Washi is a traditional Japanese paper made using longer plant fibres. It has a distinctive and “Japanese” feel and the making of it has been developed for centuries. It is generally quite thin and can almost feel like a sheet of cloth to the touch. It is between kami and tant in terms of thickness. It is strong and durable and can be wet-folded to create life-like models. Sheets may have a single colour, but much washi paper is made with typically Eastern designs and patterns.
(also called Yuzen) is a type of Japanese paper that is decorated with brightly colored, woodblock-printed patterns, first produced in the late 18th century as a cheaper alternative to Washi. The genuine paper has a soft texture and long fibres, but the distinctive patterns are often printed onto standard paper.
Providing you have some means of safely cutting A4 paper down to make a square, photocopy paper is perfect for many simpler models, especially modular designs, where you need many sheets of a similar colour. It is, of course, the paper of choice for most paper airplanes!
If you are really desperate to fold, almost any paper will do and everywhere you go, you can find free samples. Leaflets, posters, handouts, tickets, bags, the supply is almost unlimited. Whilst perhaps not suitable for display purposes, you can pass many happy hours using scrap paper.
Money-folds are a specialised branch of origami. Money is great for folding, since it is designed to be hard wearing and it is crisp enough to hold a crease. Sadly, UK currency is now made from a type of plastic and is far less easy to fold. We suggest you ask at your local bank or post office for the cheapest foreign banknote and buy a sensible number of them. Depending on the country of origin, you many get hundreds for a small amount of your own currency and they make wonderful gifts.
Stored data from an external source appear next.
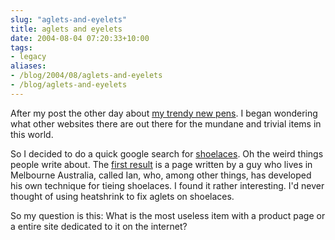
 ```yaml
---
slug: "aglets-and-eyelets"
title: aglets and eyelets
date: 2004-08-04 07:20:33+10:00
tags:
- legacy
aliases:
- /blog/2004/08/aglets-and-eyelets
- /blog/aglets-and-eyelets
---
```


After my post the other day about <a href="./bl-sg-07">my trendy new pens</a>. I began wondering what other websites there are out there for the mundane and trivial items in this world.

So I decided to do a quick google search for <a href="http://www.google.com/search?q=shoelaces">shoelaces</a>. Oh the weird things people write about. The <a href="http://www.fieggen.com/shoelace/">first result</a> is a page written by a guy who lives in Melbourne Australia, called Ian, who, among other things, has developed his own technique for tieing shoelaces. I found it rather interesting. I'd never thought of using heatshrink to fix aglets on shoelaces.

So my question is this: What is the most useless item with a product page or a entire site dedicated to it on the internet?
This is a specific type of “fine art” paper that many paper-folders enjoy using. It comes in a wide range of subtle colours, has a pleasing texture ad can be used to make large models. It is also noted for use with the technique known as “wet-folding”, due to the fact it can be shaped whilst wet, then “sets” holding whatever shape it was left in. There are several similar brands of paper, which can usually be recognised quite easily by feeling and curling the paper.